It’s hard to resist a cheese that you meet “from the inside” – at the ranch where it was made, among the sheep whose milk produced it, and from the hand the cheese-maker who crafted it. So maybe it was unavoidable that I would love Baserri, a Pyrenees-style sheep’s milk cheese made at Barinaga Ranch near Marshall, California.
But that’s the advantage of touring a creamery, there’s so much to fall in love with.
The sheep ranch is a “second-act” for Marcia Barinaga whose Basque grandfather came to the United States to herd sheep, ultimately owning a sheep ranch in Idaho. Her father grew up herding sheep, but left the ranch for a career in engineering. Barinaga herself was educated as a biologist and enjoyed a long career as a scientific journalist, before returning to her family’s shepherding – and cheese making — roots with the help of her Basque and American cousins.

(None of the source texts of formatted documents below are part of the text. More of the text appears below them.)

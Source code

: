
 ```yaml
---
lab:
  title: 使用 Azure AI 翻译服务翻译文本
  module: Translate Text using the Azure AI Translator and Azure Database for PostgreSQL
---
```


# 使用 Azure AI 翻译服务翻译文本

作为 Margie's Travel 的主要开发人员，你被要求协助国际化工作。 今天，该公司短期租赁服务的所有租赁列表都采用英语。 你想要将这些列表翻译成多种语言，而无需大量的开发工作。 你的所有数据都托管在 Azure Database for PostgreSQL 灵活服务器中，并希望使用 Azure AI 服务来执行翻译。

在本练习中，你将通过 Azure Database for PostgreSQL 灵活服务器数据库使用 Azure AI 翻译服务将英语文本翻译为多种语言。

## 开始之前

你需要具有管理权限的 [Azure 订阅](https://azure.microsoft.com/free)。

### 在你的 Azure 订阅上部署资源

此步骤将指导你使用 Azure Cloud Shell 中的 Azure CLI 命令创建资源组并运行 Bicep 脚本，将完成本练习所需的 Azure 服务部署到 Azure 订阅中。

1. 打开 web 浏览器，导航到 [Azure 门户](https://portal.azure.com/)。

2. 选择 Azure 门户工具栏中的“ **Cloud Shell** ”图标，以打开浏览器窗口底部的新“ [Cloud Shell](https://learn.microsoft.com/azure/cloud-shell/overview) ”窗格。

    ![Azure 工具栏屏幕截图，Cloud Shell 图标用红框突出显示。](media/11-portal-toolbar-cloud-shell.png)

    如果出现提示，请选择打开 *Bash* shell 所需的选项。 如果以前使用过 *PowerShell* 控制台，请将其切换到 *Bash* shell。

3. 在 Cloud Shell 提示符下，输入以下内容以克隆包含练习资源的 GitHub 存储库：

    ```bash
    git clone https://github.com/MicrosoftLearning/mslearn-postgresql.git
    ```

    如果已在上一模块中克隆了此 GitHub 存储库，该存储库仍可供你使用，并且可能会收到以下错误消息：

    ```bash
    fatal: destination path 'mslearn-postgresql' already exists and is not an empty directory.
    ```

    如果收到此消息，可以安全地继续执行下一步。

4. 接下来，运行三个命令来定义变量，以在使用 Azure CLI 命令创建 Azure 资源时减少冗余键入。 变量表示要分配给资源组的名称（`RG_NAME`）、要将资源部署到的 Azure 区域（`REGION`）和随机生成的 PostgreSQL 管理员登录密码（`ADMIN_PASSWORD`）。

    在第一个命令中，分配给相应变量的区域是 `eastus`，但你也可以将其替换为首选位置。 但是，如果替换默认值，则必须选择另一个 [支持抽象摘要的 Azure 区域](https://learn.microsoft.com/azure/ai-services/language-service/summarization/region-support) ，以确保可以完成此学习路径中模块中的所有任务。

Barinaga makes a classic Basque-by-way-of-West-Marin tomme-style sheep’s milk cheese in two sizes, Baserri (the Basque word for “house”), a 4-to-5-pound round, and Txiki (meaning “cute”), a two-pound tommette. The cheeses are similar to the cheese that is made in traditional Basque communities during the summer while their sheep are in the summer pastures producing milk. The cheese is stored and eaten through the fall and winter, and the process repeats itself the following spring when the ewes are fresh again.

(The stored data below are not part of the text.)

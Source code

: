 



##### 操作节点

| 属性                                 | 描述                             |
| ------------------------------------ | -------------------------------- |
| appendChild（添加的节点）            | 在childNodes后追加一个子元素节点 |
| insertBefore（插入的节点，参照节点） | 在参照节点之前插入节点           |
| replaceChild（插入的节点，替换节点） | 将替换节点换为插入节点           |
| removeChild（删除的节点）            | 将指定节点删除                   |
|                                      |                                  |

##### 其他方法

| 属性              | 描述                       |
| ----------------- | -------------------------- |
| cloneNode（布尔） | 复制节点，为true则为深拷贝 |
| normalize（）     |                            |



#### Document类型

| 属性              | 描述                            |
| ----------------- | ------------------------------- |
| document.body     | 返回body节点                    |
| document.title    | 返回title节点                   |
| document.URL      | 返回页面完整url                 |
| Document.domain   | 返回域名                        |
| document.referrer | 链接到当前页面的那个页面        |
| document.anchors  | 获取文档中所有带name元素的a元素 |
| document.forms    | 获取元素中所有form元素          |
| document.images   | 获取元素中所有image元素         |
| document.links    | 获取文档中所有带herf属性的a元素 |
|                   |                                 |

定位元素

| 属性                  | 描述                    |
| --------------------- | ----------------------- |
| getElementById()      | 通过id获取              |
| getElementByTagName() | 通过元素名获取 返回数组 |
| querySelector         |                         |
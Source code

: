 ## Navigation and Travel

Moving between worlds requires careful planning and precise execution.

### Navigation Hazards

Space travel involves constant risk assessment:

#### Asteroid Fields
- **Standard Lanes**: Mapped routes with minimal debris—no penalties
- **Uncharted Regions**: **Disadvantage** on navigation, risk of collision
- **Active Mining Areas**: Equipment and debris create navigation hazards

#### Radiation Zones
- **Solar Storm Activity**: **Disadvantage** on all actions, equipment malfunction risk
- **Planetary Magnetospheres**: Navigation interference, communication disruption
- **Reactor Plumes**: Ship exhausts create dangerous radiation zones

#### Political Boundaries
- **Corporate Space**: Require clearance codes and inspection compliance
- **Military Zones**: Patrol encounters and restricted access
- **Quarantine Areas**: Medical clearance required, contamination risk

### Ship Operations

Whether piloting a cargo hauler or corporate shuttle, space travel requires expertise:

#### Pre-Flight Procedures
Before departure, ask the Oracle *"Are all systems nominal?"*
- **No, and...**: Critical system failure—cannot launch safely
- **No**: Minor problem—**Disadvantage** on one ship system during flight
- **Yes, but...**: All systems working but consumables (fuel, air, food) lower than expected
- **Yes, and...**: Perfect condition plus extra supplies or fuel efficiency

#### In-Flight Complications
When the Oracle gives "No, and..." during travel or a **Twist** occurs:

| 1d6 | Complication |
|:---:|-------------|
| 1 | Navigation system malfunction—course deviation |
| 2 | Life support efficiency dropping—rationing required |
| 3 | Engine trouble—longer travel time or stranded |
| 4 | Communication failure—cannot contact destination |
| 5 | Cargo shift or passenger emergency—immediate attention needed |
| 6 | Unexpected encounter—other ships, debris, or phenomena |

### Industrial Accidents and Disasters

Baserri is mild and creamy; a little bit nutty, a little bit sweet, and firm enough to grate. Sheep’s milk is sweeter than cow’s milk, and lacks the sharp tang of goat’s milk, so if you are wary of cheeses that pack a wallop, Baserri and Txiki are a good cheeses to sample.

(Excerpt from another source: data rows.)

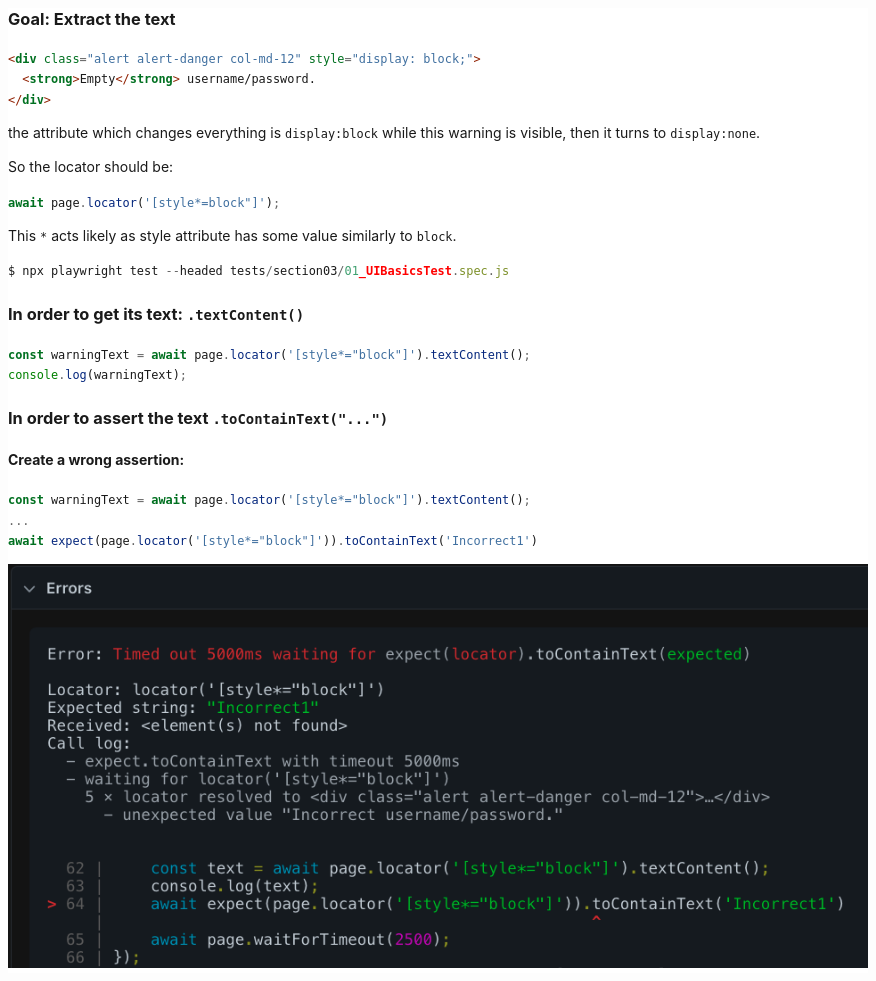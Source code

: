 ### Goal: Extract the text

```html
<div class="alert alert-danger col-md-12" style="display: block;">
  <strong>Empty</strong> username/password.
</div>
```

the attribute which changes everything is `display:block` while this warning is visible, then it turns to `display:none`.

So the locator should be:

```javascript
await page.locator('[style*=block"]');
```

This `*` acts likely as style attribute has some value similarly to `block`.

```javascript
$ npx playwright test --headed tests/section03/01_UIBasicsTest.spec.js
```

### In order to get its text: `.textContent()`

```javascript
const warningText = await page.locator('[style*="block"]').textContent();
console.log(warningText);
```

### In order to assert the text `.toContainText("...")`

#### Create a wrong assertion:

```javascript
const warningText = await page.locator('[style*="block"]').textContent();
...
await expect(page.locator('[style*="block"]')).toContainText('Incorrect1')
```

<img src="./Images/Section03/Error_assertion.png" alt="">

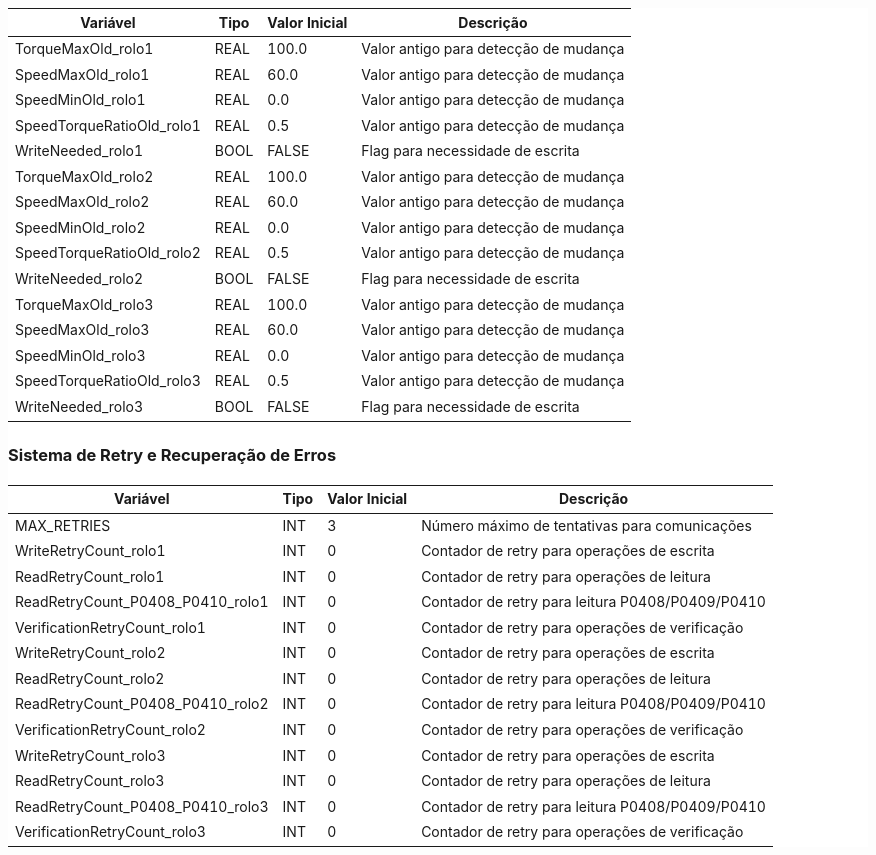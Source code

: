 | Variável                  | Tipo | Valor Inicial | Descrição                             |
| ------------------------- | ---- | ------------- | ------------------------------------- |
| TorqueMaxOld_rolo1        | REAL | 100.0         | Valor antigo para detecção de mudança |
| SpeedMaxOld_rolo1         | REAL | 60.0          | Valor antigo para detecção de mudança |
| SpeedMinOld_rolo1         | REAL | 0.0           | Valor antigo para detecção de mudança |
| SpeedTorqueRatioOld_rolo1 | REAL | 0.5           | Valor antigo para detecção de mudança |
| WriteNeeded_rolo1         | BOOL | FALSE         | Flag para necessidade de escrita      |
| TorqueMaxOld_rolo2        | REAL | 100.0         | Valor antigo para detecção de mudança |
| SpeedMaxOld_rolo2         | REAL | 60.0          | Valor antigo para detecção de mudança |
| SpeedMinOld_rolo2         | REAL | 0.0           | Valor antigo para detecção de mudança |
| SpeedTorqueRatioOld_rolo2 | REAL | 0.5           | Valor antigo para detecção de mudança |
| WriteNeeded_rolo2         | BOOL | FALSE         | Flag para necessidade de escrita      |
| TorqueMaxOld_rolo3        | REAL | 100.0         | Valor antigo para detecção de mudança |
| SpeedMaxOld_rolo3         | REAL | 60.0          | Valor antigo para detecção de mudança |
| SpeedMinOld_rolo3         | REAL | 0.0           | Valor antigo para detecção de mudança |
| SpeedTorqueRatioOld_rolo3 | REAL | 0.5           | Valor antigo para detecção de mudança |
| WriteNeeded_rolo3         | BOOL | FALSE         | Flag para necessidade de escrita      |

### Sistema de Retry e Recuperação de Erros

| Variável                         | Tipo | Valor Inicial | Descrição                                        |
| -------------------------------- | ---- | ------------- | ------------------------------------------------ |
| MAX_RETRIES                      | INT  | 3             | Número máximo de tentativas para comunicações    |
| WriteRetryCount_rolo1            | INT  | 0             | Contador de retry para operações de escrita      |
| ReadRetryCount_rolo1             | INT  | 0             | Contador de retry para operações de leitura      |
| ReadRetryCount_P0408_P0410_rolo1 | INT  | 0             | Contador de retry para leitura P0408/P0409/P0410 |
| VerificationRetryCount_rolo1     | INT  | 0             | Contador de retry para operações de verificação  |
| WriteRetryCount_rolo2            | INT  | 0             | Contador de retry para operações de escrita      |
| ReadRetryCount_rolo2             | INT  | 0             | Contador de retry para operações de leitura      |
| ReadRetryCount_P0408_P0410_rolo2 | INT  | 0             | Contador de retry para leitura P0408/P0409/P0410 |
| VerificationRetryCount_rolo2     | INT  | 0             | Contador de retry para operações de verificação  |
| WriteRetryCount_rolo3            | INT  | 0             | Contador de retry para operações de escrita      |
| ReadRetryCount_rolo3             | INT  | 0             | Contador de retry para operações de leitura      |
| ReadRetryCount_P0408_P0410_rolo3 | INT  | 0             | Contador de retry para leitura P0408/P0409/P0410 |
| VerificationRetryCount_rolo3     | INT  | 0             | Contador de retry para operações de verificação  |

Barinaga’s Baserri and Txiki are available here in Berkeley at The Pasta Shop (in Rockridge Market Hall and on Fourth Street) and The Cheese Board Collective; both shops will offer you a taste of the cheese before you buy, so be sure to ask.
Barinaga also makes lamb sausages (bratwurst, Italian and Merguez) which are currently available only at Cheese Plus in San Francisco, but will be coming soon to their farmer’s market outlets – watch the website for updates.
Barinaga Ranch is not open to the public, nor are they able to offer tours, but you may follow the life of the ranch at their excellent and informative website, which includes wonderful photographs of the ranch and the sheep, a blog, news, and product information.
Baserri and Brat’ Scalloped Potatoes
I couldn’t resist the opportunity to try Barinaga’s lamb bratwurst, but you could substitute a classic Merguez sausage (Scott Brennan of The Fifth Quarter makes a great Merguez – get it at the Kensington Sunday Farmer’s Market) in this recipe. The cream marries the sweet, nutty flavor of the Baserri and the meaty drippings from the sausage to the potatoes, and the starchy russet potatoes thicken the cream to a luxurious, velvety consistency.
This recipe serves about four people.
- 1-pound Barinaga lamb bratwurst (or traditional Merguez sausages)
- 2 pounds russet potatoes, peeled and sliced into 1/4-inch rounds
- 2 cups heavy cream
- 1/2 cup chopped onion
- 6 ounces Barinaga Baserri or Txiki cheese, grated
- salt to taste
- Preheat the oven to 350F.
- Scald the cream.
- Arrange half of the sliced potatoes in the bottom of a 2-quart casserole that has been buttered, or coated with non-stick cooking spray.
- Scatter the chopped onions evenly over the potatoes; pour half of the hot cream over the potatoes and chopped onion. Scatter half of the grated cheese over the potato/onion/cream layer.
- Cover with the remaining potatoes; pour the remaining cream over the potatoes. Layer the cheese evenly over the top of the casserole, and place the bratwurst (or Merguez sausage) on top of the cheese.
- Cover with foil and bake for one hour.
- Remove the foil and bake, uncovered, for another 20-30 minutes until the cheese is golden and the sausage browned.
- Let the casserole rest for about 20 minutes before serving.